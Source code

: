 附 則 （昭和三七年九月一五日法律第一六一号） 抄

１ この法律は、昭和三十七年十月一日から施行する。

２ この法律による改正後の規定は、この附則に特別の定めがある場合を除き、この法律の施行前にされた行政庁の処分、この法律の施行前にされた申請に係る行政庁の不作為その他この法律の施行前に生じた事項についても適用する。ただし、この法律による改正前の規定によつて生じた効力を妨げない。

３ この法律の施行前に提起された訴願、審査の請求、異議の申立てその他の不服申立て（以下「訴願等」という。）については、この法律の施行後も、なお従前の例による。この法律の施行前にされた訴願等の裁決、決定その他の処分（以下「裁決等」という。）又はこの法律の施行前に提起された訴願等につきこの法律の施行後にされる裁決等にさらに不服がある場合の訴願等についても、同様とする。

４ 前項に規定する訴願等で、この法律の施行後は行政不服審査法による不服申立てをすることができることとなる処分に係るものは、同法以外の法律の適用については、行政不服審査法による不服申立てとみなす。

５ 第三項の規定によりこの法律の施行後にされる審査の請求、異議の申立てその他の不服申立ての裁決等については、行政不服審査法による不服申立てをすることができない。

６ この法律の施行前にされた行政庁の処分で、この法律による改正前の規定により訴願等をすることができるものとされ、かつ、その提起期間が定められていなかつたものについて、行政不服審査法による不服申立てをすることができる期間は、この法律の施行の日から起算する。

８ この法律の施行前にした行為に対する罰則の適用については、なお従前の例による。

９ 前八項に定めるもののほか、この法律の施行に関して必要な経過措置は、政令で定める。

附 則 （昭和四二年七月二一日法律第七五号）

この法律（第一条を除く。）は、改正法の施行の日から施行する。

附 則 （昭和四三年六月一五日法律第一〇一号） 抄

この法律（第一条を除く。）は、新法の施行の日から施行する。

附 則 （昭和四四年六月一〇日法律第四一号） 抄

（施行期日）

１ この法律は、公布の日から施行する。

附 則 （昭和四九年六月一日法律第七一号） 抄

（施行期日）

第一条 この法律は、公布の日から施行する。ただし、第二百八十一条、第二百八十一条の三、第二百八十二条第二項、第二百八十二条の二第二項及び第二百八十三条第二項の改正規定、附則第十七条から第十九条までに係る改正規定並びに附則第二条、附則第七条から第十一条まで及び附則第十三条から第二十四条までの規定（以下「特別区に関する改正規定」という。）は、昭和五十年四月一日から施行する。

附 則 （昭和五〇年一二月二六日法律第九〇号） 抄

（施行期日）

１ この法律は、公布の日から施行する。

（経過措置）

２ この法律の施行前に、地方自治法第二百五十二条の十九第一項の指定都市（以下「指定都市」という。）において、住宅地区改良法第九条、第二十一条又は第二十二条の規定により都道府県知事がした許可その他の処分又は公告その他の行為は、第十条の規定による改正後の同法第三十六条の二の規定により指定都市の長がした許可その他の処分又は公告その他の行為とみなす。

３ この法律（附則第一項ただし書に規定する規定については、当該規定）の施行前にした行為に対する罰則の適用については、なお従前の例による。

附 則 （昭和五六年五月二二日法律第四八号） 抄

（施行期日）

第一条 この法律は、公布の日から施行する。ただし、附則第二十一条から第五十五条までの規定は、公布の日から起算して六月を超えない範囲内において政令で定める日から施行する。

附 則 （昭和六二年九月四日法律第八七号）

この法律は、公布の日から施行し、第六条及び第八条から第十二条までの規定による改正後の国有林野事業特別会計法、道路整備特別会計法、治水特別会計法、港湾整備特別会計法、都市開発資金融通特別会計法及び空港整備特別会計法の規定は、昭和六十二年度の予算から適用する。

● ● ● ● ●

*Brief*. Working from the entries above, filter out every line that lacks "なお従前の例による" and copy what remains.

*Solved exercise*.
３ この法律の施行前に提起された訴願、審査の請求、異議の申立てその他の不服申立て（以下「訴願等」という。）については、この法律の施行後も、なお従前の例による。この法律の施行前にされた訴願等の裁決、決定その他の処分（以下「裁決等」という。）又はこの法律の施行前に提起された訴願等につきこの法律の施行後にされる裁決等にさらに不服がある場合の訴願等についても、同様とする。
８ この法律の施行前にした行為に対する罰則の適用については、なお従前の例による。
３ この法律（附則第一項ただし書に規定する規定については、当該規定）の施行前にした行為に対する罰則の適用については、なお従前の例による。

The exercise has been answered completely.